The bigger the film size, the better the image quality. That's common knowledge in the world of film cameras. Ever tried using a Brownie film camera to shoot high-quality photos? Then you'll have a vivid sense of the exponential increase in image quality as film size increases. Basically, the same goes for digital cameras. In other words, sensor performance being equal, the image quality of a digital camera is determined by the size of the image sensor, be it CCD, CMOS or any other type.
In the era of film cameras, both SLRs and compacts using the 35mm system used the same size of film, and image quality came down to lens quality and performance. There used to be compact film cameras that delivered high image quality despite their small body size, and those compacts had a large following among amateur photographers. When cameras made the switch from film to digital, however, it was taken for granted that DSLRs and digital compacts would use different image sensors.
At 20.7 x 13.8mm, the DP2's 14-megapixel image sensor is SLR-sized. This is about 12 times larger than the 1- to 2.5-inch sensor, and 7 times larger than a 1- to 1.8-inch sensor used in a conventional digital compact. This generous size takes the DP2's image quality to a different dimension.
Picture this. Light traveling through a small lens is captured by a small sensor and turned into an image. Light travelling through a large sensor is captured by a large sensor and turned into an image. What’s the difference between these two images? Essentially, it's a difference in quality. In the case of the small image sensor, the image is magnified by a high ratio when it's printed or displayed on a computer screen. This makes it tricky to reproduce the dynamism and 3-D feel of the subject. The DP2 does just that by using a large integral image sensor.
The small size of the image sensor used in a conventional compact digital camera explains why it captures rather flat, unmodulated images. If the image sensor is small, the focal length of the lens is short. The shorter the focal length of the lens, the greater the depth of field - in other words, the greater the range of distances over which the lens can focus.
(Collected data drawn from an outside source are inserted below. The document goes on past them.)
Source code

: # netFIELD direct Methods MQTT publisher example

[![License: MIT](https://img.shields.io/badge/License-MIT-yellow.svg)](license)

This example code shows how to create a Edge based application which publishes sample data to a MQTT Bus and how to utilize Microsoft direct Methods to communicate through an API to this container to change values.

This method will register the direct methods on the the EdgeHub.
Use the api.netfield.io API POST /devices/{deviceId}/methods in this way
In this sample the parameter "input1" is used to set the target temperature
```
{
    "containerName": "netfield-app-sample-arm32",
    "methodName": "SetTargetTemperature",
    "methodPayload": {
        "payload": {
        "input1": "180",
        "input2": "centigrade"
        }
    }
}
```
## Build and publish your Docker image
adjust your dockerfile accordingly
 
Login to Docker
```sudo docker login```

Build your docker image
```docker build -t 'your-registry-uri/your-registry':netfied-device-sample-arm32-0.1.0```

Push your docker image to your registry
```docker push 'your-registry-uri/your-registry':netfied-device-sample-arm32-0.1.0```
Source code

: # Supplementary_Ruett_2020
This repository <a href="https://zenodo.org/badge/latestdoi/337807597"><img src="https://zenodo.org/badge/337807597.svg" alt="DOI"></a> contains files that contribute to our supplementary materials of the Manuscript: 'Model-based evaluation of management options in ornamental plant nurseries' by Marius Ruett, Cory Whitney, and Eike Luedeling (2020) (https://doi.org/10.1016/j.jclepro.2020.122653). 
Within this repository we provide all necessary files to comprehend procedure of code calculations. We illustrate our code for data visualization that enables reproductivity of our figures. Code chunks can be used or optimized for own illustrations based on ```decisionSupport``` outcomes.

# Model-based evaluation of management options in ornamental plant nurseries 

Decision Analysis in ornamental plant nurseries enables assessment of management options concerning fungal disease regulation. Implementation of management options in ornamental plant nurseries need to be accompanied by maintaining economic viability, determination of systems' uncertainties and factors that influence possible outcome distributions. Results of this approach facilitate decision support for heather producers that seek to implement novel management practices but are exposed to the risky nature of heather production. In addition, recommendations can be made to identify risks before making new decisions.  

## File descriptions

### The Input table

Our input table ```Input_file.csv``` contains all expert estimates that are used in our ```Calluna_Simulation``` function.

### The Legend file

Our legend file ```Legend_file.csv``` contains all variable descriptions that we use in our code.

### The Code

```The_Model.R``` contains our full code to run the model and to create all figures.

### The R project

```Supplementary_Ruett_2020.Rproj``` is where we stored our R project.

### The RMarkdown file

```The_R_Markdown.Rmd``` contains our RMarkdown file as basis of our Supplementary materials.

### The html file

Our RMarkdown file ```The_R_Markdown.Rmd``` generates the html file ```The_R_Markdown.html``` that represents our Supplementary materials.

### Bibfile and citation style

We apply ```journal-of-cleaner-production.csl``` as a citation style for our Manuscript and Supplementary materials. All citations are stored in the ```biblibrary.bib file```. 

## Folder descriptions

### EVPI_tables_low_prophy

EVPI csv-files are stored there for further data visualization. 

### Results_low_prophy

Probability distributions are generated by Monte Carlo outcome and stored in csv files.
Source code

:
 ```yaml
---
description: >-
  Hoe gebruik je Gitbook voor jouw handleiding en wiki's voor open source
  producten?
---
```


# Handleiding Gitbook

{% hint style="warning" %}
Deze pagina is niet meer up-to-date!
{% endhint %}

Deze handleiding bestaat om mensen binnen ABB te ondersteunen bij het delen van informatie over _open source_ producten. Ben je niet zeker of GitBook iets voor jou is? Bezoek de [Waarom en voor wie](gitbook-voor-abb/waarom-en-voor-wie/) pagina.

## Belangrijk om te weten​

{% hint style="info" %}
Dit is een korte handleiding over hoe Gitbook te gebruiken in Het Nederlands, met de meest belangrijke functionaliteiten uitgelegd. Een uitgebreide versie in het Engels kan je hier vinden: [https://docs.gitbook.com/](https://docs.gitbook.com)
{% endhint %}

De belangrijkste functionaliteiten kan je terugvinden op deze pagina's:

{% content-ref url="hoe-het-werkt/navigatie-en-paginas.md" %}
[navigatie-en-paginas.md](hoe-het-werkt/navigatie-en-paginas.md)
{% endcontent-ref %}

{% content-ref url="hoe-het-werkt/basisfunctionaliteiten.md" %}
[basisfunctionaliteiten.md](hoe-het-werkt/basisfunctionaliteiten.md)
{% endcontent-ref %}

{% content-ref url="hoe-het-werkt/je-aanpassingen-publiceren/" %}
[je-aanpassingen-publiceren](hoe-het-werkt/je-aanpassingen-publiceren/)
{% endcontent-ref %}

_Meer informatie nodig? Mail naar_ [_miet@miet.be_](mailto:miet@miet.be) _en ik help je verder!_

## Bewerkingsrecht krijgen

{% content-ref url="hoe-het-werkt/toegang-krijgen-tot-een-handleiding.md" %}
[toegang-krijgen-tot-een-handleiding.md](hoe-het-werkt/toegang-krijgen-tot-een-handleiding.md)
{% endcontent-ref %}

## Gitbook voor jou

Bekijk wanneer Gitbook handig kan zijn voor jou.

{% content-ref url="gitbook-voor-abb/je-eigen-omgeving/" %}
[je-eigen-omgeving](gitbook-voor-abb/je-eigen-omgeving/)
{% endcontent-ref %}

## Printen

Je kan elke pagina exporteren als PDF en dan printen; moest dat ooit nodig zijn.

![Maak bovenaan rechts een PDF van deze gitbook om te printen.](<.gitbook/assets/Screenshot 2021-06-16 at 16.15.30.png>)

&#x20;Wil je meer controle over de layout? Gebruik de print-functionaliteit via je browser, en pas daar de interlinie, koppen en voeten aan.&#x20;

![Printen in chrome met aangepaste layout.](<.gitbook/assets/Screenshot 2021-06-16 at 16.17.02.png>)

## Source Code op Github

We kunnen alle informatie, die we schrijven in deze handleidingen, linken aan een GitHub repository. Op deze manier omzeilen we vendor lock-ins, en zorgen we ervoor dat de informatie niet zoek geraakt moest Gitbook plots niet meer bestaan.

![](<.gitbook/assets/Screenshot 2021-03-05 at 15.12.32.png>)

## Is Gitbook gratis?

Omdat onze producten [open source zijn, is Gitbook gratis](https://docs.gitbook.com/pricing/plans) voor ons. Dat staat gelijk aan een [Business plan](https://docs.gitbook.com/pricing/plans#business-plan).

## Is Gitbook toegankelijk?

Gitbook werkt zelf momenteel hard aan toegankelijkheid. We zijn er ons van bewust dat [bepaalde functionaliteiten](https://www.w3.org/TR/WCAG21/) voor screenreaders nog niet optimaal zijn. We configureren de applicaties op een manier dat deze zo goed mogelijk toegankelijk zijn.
The prosaic quality of the images captured by an ordinary compact digital camera is caused by the depth of field characteristic of a small image sensor: the lens focuses evenly on everything between the subject and the background, eliminating any cadence within the image. The DP2, however, has an SLR-sized image sensor, so its standard lens is equivalent to 41mm in a 35mm camera, and with an F-number of 2.8, it has a large aperture as well. This means you can utilize the kind of cool natural background-blur effects you would normally expect of an SLR.